Below are some records. Return exactly the lines from the one containing "likely a result" through the one containing "Other standout popular", both included, and only those.

[Information supplied]

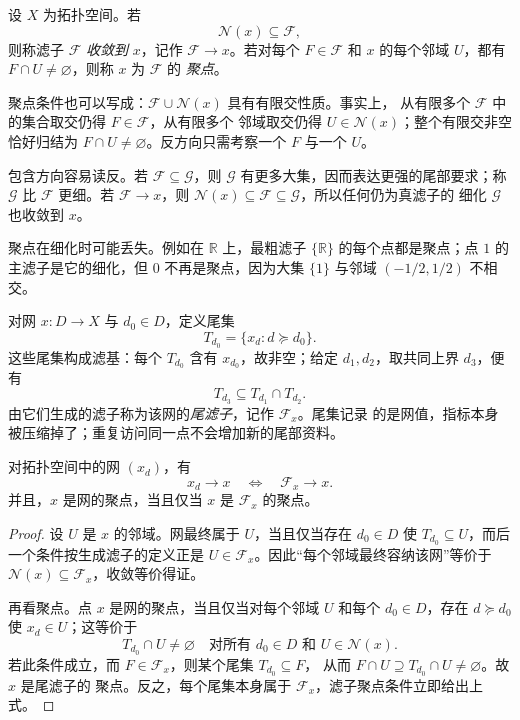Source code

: \begin{definition}[滤子的收敛与聚集]
设 \(X\) 为拓扑空间。若
\[
 \mathcal N(x)\subseteq\mathcal F,
\]
则称滤子 \(\mathcal F\) \emph{收敛到} \(x\)，记作
\(\mathcal F\to x\)。若对每个 \(F\in\mathcal F\) 和 \(x\) 的每个邻域
\(U\)，都有 \(F\cap U\neq\varnothing\)，则称 \(x\) 为 \(\mathcal F\) 的
\emph{聚点}。
\end{definition}

聚点条件也可以写成：\(\mathcal F\cup\mathcal N(x)\) 具有有限交性质。事实上，
从有限多个 \(\mathcal F\) 中的集合取交仍得 \(F\in\mathcal F\)，从有限多个
邻域取交仍得 \(U\in\mathcal N(x)\)；整个有限交非空恰好归结为
\(F\cap U\neq\varnothing\)。反方向只需考察一个 \(F\) 与一个 \(U\)。

\begin{remark}[细化方向]
包含方向容易读反。若 \(\mathcal F\subseteq\mathcal G\)，则
\(\mathcal G\) 有更多大集，因而表达更强的尾部要求；称 \(\mathcal G\) 比
\(\mathcal F\) 更细。若 \(\mathcal F\to x\)，则
\(\mathcal N(x)\subseteq\mathcal F\subseteq\mathcal G\)，所以任何仍为真滤子的
细化 \(\mathcal G\) 也收敛到 \(x\)。

聚点在细化时可能丢失。例如在 \(\mathbb R\) 上，最粗滤子
\(\{\mathbb R\}\) 的每个点都是聚点；点 \(1\) 的主滤子是它的细化，但 \(0\)
不再是聚点，因为大集 \(\{1\}\) 与邻域 \((-1/2,1/2)\) 不相交。
\end{remark}

\begin{definition}[网的尾滤子]
对网 \(x\colon D\to X\) 与 \(d_0\in D\)，定义尾集
\[
 T_{d_0}=\{x_d:d\succeq d_0\}.
\]
这些尾集构成滤基：每个 \(T_{d_0}\) 含有 \(x_{d_0}\)，故非空；给定
\(d_1,d_2\)，取共同上界 \(d_3\)，便有
\[
 T_{d_3}\subseteq T_{d_1}\cap T_{d_2}.
\]
由它们生成的滤子称为该网的\emph{尾滤子}，记作 \(\mathcal F_x\)。尾集记录
的是网值，指标本身被压缩掉了；重复访问同一点不会增加新的尾部资料。
\end{definition}

\begin{proposition}[网与尾滤子有相同极限]
对拓扑空间中的网 \((x_d)\)，有
\[
 x_d\to x\quad\Longleftrightarrow\quad\mathcal F_x\to x.
\]
并且，\(x\) 是网的聚点，当且仅当 \(x\) 是 \(\mathcal F_x\) 的聚点。
\label{ch1:prop:net-tail-filter}
\end{proposition}

\begin{proof}
设 \(U\) 是 \(x\) 的邻域。网最终属于 \(U\)，当且仅当存在 \(d_0\in D\)
使 \(T_{d_0}\subseteq U\)，而后一个条件按生成滤子的定义正是
\(U\in\mathcal F_x\)。因此“每个邻域最终容纳该网”等价于
\(\mathcal N(x)\subseteq\mathcal F_x\)，收敛等价得证。

再看聚点。点 \(x\) 是网的聚点，当且仅当对每个邻域 \(U\) 和每个
\(d_0\in D\)，存在 \(d\succeq d_0\) 使 \(x_d\in U\)；这等价于
\[
 T_{d_0}\cap U\neq\varnothing
 \quad\text{对所有 }d_0\in D\text{ 和 }U\in\mathcal N(x).
\]
若此条件成立，而 \(F\in\mathcal F_x\)，则某个尾集 \(T_{d_0}\subseteq F\)，
从而 \(F\cap U\supseteq T_{d_0}\cap U\neq\varnothing\)。故 \(x\) 是尾滤子的
聚点。反之，每个尾集本身属于 \(\mathcal F_x\)，滤子聚点条件立即给出上式。
\end{proof}

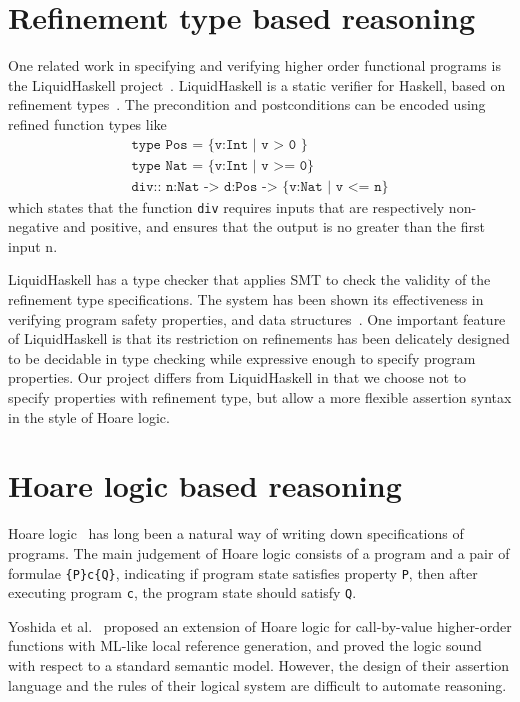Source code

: \section{Refinement type based reasoning} One related work in specifying and verifying higher order functional programs is the LiquidHaskell project~\cite{Rondon2008LiquidTypes}. LiquidHaskell is a static verifier for Haskell, based on refinement types~\cite{Vazou2014LiquidHaskell}. The precondition and postconditions can be encoded using refined function types like 
$$
\begin{array}{l}
\texttt{type Pos = \{v:Int | v > 0 \} } \\
\texttt{type Nat = \{v:Int | v >= 0\} } \\
\texttt{div:: n:Nat -> d:Pos -> \{v:Nat | v <= n\}}
\end{array}
$$ 
which states that the function \texttt{div} requires inputs that are respectively non-negative and positive, and ensures that the output is no greater than the first input n. 

LiquidHaskell has a type checker that applies SMT to check the validity of the refinement type specifications. The system has been shown its effectiveness in verifying program safety properties, and data structures~\cite{Kawaguchi2009LHDS}. One important feature of LiquidHaskell is that its restriction on refinements has been delicately designed to be decidable in type checking while expressive enough to specify program properties. Our project differs from LiquidHaskell in that we choose not to specify properties with refinement type, but allow a more flexible assertion syntax in the style of Hoare logic.


\section{Hoare logic based reasoning} Hoare logic~\cite{Hoare1969} has long been a natural way of writing down specifications of programs. The main judgement of Hoare logic consists of a program and a pair of formulae \texttt{\{P\}c\{Q\}}, indicating if program state satisfies property \texttt{P}, then after executing program \texttt{c}, the program state should satisfy \texttt{Q}. 

Yoshida et al.~\cite{Yoshida2008} proposed an extension of Hoare logic for call-by-value higher-order functions with ML-like local reference generation, and proved the logic sound with respect to a standard semantic model. However, the design of their assertion language and the rules of their logical system are difficult to automate reasoning.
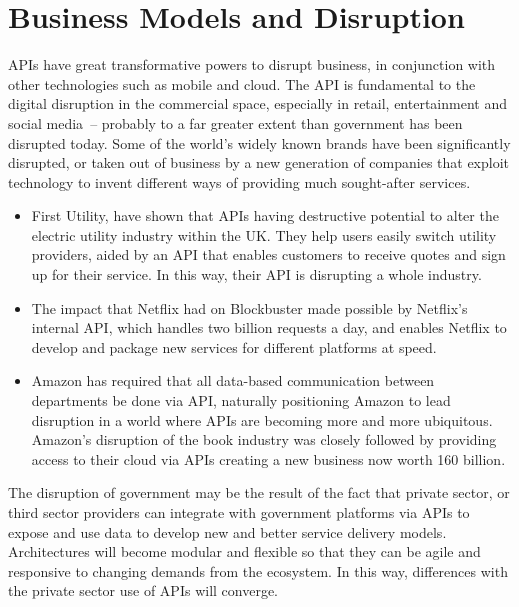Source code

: \section{Business Models and Disruption}

APIs have great transformative powers to disrupt business, in conjunction
with other technologies such as mobile and cloud.
The API is fundamental to the digital disruption in the commercial space,
especially in retail, entertainment and social media~\citep{api_economy}– probably
to a far greater extent than government has been disrupted today. Some
of the world’s widely known brands have been significantly disrupted, or taken
out of business by a new generation of companies that exploit technology to
invent different ways of providing much sought-after services.
\begin{itemize}
	
	\item First Utility, have shown that APIs having destructive potential to alter the electric utility industry within the UK. They help users easily switch utility providers, aided by an API that enables customers to receive quotes and sign up for their service. In this way, their API is disrupting a whole industry.
	
	
	\item The impact that Netflix had on Blockbuster made possible by
	Netflix’s internal API, which handles two billion requests a day,
	and enables Netflix to develop and package new services for different
	platforms at speed.
	
	\item Amazon has required that all data-based communication between
	departments be done via API, naturally positioning Amazon to lead
	disruption in a world where APIs are becoming more and more ubiquitous.
	Amazon’s disruption of the book industry was closely followed by providing
	access to their cloud via APIs creating a new business now worth 160 billion.
	
\end{itemize}

The disruption of government may be the result of the fact that private sector,
or third sector providers can integrate with government platforms via APIs
to expose and use data to develop new and better service delivery models.
Architectures will become modular and flexible so that they can be agile and responsive to
changing demands from the ecosystem. In this way, differences with the private sector
use of APIs will converge.

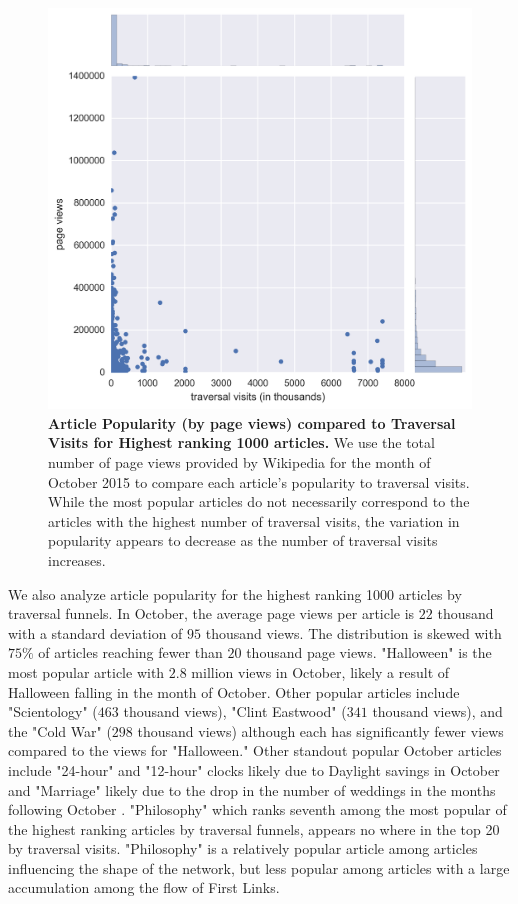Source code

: \documentclass[pre,twocolumn,twoside,superscriptaddress,floatfix, aps, 10pt]{revtex4-1}
\begin{document}
\begin{figure}[tp!]
  \centering	
  \includegraphics[width=\columnwidth]{graphics/views_visits.png}
  \caption{
    \textbf{Article Popularity (by page views) compared to Traversal Visits 
    for Highest ranking 1000 articles.}
    We use the total number of page views provided by Wikipedia for the month
    of October 2015 to compare each article's popularity to traversal visits.
    While the most popular articles do not necessarily correspond to the articles
    with the highest number of traversal visits, the variation in popularity appears to decrease as the number of traversal visits increases.
  }
  \label{fig:Views and Visits}

\end{figure}



We also analyze article popularity for the highest ranking 1000 articles by 
traversal funnels. In October, the average page views per article is 
$22$ thousand with a standard deviation of $95$ thousand views. The distribution
is skewed with $75\%$ of articles reaching fewer than $20$ thousand page views. 
"Halloween" is the most popular article with $2.8$ million views in October,
likely a result of Halloween falling in the month of October. 
Other popular articles include "Scientology" ($463$ thousand views), "Clint Eastwood" 
($341$ thousand views),
and the "Cold War" ($298$ thousand views) although each has significantly fewer views compared to the views for "Halloween."
Other standout popular October articles include "24-hour" and "12-hour" clocks likely due
to Daylight savings in October and "Marriage" likely due to the drop in the number of
weddings in the months following October
\cite{weddings}.
"Philosophy" which ranks seventh among the most popular of the highest ranking articles by traversal funnels, appears no where in the top 20
by traversal visits. "Philosophy" is a relatively popular article 
among articles influencing the shape of the network, but less popular among 
articles with a large accumulation among the flow of First Links.
\end{document}
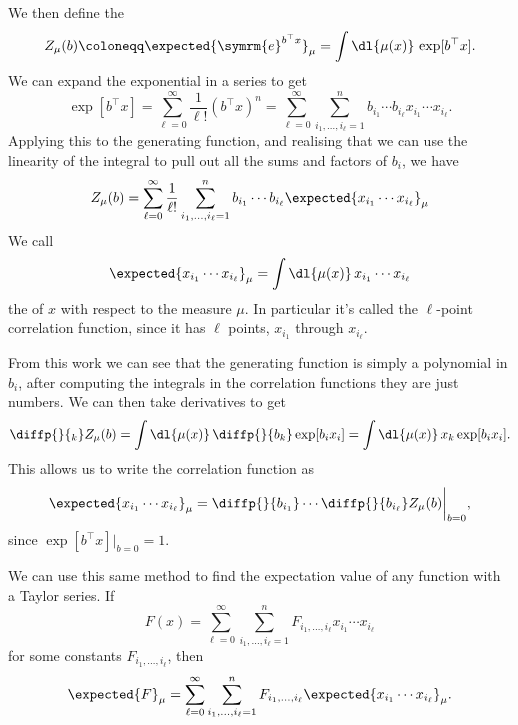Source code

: \documentclass[fleqn]{NotesClass}
\newcommand{\e}{\symrm{e}}
\newcommand{\trans}{{\top}}
\begin{document}
    We then define the 
    \begin{equation}
        Z_\mu(b) \coloneqq \expected{\e^{b^\trans x}}_\mu = \int \dl{\mu(x)} \, \exp[b^\trans x].
    \end{equation}
    We can expand the exponential in a series to get
    \begin{equation}
        \exp[b^\trans x] = \sum_{\ell = 0}^{\infty} \frac{1}{\ell!} (b^\trans x)^n = \sum_{\ell = 0}^{\infty} \sum_{i_1, \dotsc, i_{\ell} = 1}^{n} b_{i_1}\dotsm b_{i_\ell} x_{i_1} \dotsm x_{i_\ell}.
    \end{equation}
    Applying this to the generating function, and realising that we can use the linearity of the integral to pull out all the sums and factors of \(b_i\), we have
    \begin{equation}
        Z_\mu(b) = \sum_{\ell = 0}^{\infty} \frac{1}{\ell!} \sum_{i_1, \dotsc, i_\ell = 1}^{n} b_{i_1} \dotsm b_{i_\ell} \expected{x_{i_1} \dotsm x_{i_\ell}}_\mu
    \end{equation}
    We call
    \begin{equation}
        \expected{x_{i_1} \dotsm x_{i_\ell}}_\mu = \int \dl{\mu(x)} \, x_{i_1} \dotsm x_{i_\ell}
    \end{equation}
    the  of \(x\) with respect to the measure \(\mu\).
    In particular it's called the \(\ell\)-point correlation function, since it has \(\ell\) points, \(x_{i_1}\) through \(x_{i_\ell}\).
    
    From this work we can see that the generating function is simply a polynomial in \(b_i\), after computing the integrals in the correlation functions they are just numbers.
    We can then take derivatives to get
    \begin{equation}
        \diffp{}{_k} Z_\mu(b) = \int \dl{\mu(x)} \, \diffp{}{b_k} \exp[b_ix_i] = \int \dl{\mu(x)} \, x_k \exp[b_ix_i].
    \end{equation}
    This allows us to write the correlation function as
    \begin{equation}
        \expected{x_{i_1} \dotsm x_{i_\ell}}_\mu = \diffp{}{b_{i_1}} \dotsm \diffp{}{b_{i_\ell}} Z_\mu(b) \bigg|_{b = 0},
    \end{equation}
    since \(\exp[b^\trans x]|_{b = 0} = 1\).
    
    We can use this same method to find the expectation value of any function with a Taylor series.
    If
    \begin{equation}\label{eqn:taylor series}
        F(x) = \sum_{\ell = 0}^{\infty} \sum_{i_1, \dotsc, i_{\ell} = 1}^{n} F_{i_1, \dotsc, i_{\ell}} x_{i_1} \dotsm x_{i_\ell}
    \end{equation}
    for some constants \(F_{i_1, \dotsc, i_{\ell}}\), then
    \begin{equation}
        \expected{F}_\mu = \sum_{\ell = 0}^{\infty} \sum_{i_1, \dotsc, i_{\ell} = 1}^{n} F_{i_1, \dotsc, i_{\ell}} \expected{x_{i_1} \dotsm x_{i_\ell}}_\mu.
    \end{equation}
    
\end{document}
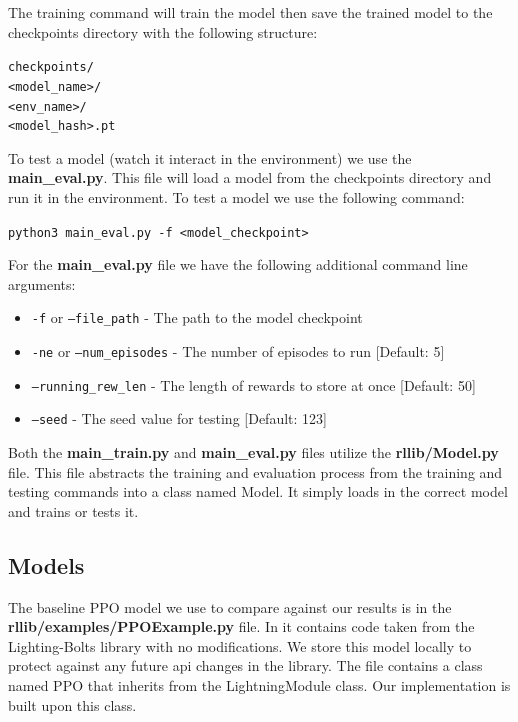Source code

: The training command will train the model then save the trained model to the checkpoints directory with the following structure:
\begin{center}
    \texttt{checkpoints/\\<model\_name>/\\<env\_name>/\\<model\_hash>.pt}
\end{center}

To test a model (watch it interact in the environment) we use the \textbf{main\_eval.py}. This file will load a model from the checkpoints directory and
run it in the environment.
To test a model we use the following command:
\begin{center}
    \texttt{python3 main\_eval.py -f <model\_checkpoint>}
\end{center}

For the \textbf{main\_eval.py} file we have the following additional command line arguments:
\begin{itemize}
    \item \texttt{-f} or \texttt{--file\_path} - The path to the model checkpoint
    \item \texttt{-ne} or \texttt{--num\_episodes} - The number of episodes to run [Default: 5]
    \item \texttt{--running\_rew\_len} - The length of rewards to store at once [Default: 50]
    \item \texttt{--seed} - The seed value for testing [Default: 123]
\end{itemize}

Both the \textbf{main\_train.py} and \textbf{main\_eval.py} files utilize the \textbf{rllib/Model.py} file.
This file abstracts the training and evaluation process from the training and testing commands into a class named Model.
It simply loads in the correct model and trains or tests it.

\subsection{Models}

The baseline PPO model we use to compare against our results is in the \textbf{rllib/examples/PPOExample.py} file.
In it contains code taken from the Lighting-Bolts library with no modifications. We store this model locally to protect against
any future api changes in the library. The file contains a class named PPO that inherits from the LightningModule class.
Our implementation is built upon this class.

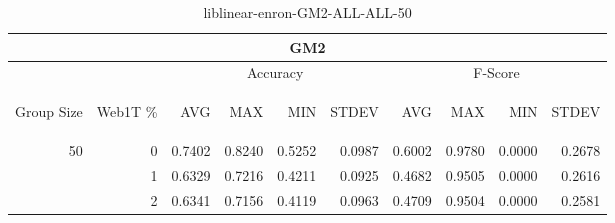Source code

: \begin{center}
\begin{table}[htbp]
\begin{tabular}{ | r | r | r | r | r | r | r | r | r | r |}
\hline
\multicolumn{10}{|c|}{GM2}\\
\hline
 & & \multicolumn{4}{|c|}{Accuracy} & \multicolumn{4}{|c|}{F-Score}\\ \cline{3-10}
\begin{sideways}Group Size\end{sideways} & \begin{sideways}Web1T \%\end{sideways} & \begin{sideways}AVG\end{sideways} & \begin{sideways}MAX\end{sideways} & \begin{sideways}MIN\end{sideways} & \begin{sideways}STDEV\end{sideways} & \begin{sideways}AVG\end{sideways} & \begin{sideways}MAX\end{sideways} & \begin{sideways}MIN\end{sideways} & \begin{sideways}STDEV\end{sideways}\\
\hline
\multirow{2}{*}{50}
 & 0 & 0.7402 & 0.8240 & 0.5252 & 0.0987 & 0.6002 & 0.9780 & 0.0000 & 0.2678\\ \cline{2-10}
 & 1 & 0.6329 & 0.7216 & 0.4211 & 0.0925 & 0.4682 & 0.9505 & 0.0000 & 0.2616\\ \cline{2-10}
 & 2 & 0.6341 & 0.7156 & 0.4119 & 0.0963 & 0.4709 & 0.9504 & 0.0000 & 0.2581\\ \cline{2-10}
\hline
\end{tabular}
\caption{liblinear-enron-GM2-ALL-ALL-50}
\label{table:liblinear-enron-GM2-ALL-ALL-50}
\end{table}
\end{center}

[/Information supplied]

Result >>
likely a result of Halloween falling in the month of October. 
Other popular articles include "Scientology" ($463$ thousand views), "Clint Eastwood" 
($341$ thousand views),
and the "Cold War" ($298$ thousand views) although each has significantly fewer views compared to the views for "Halloween."
Other standout popular October articles include "24-hour" and "12-hour" clocks likely due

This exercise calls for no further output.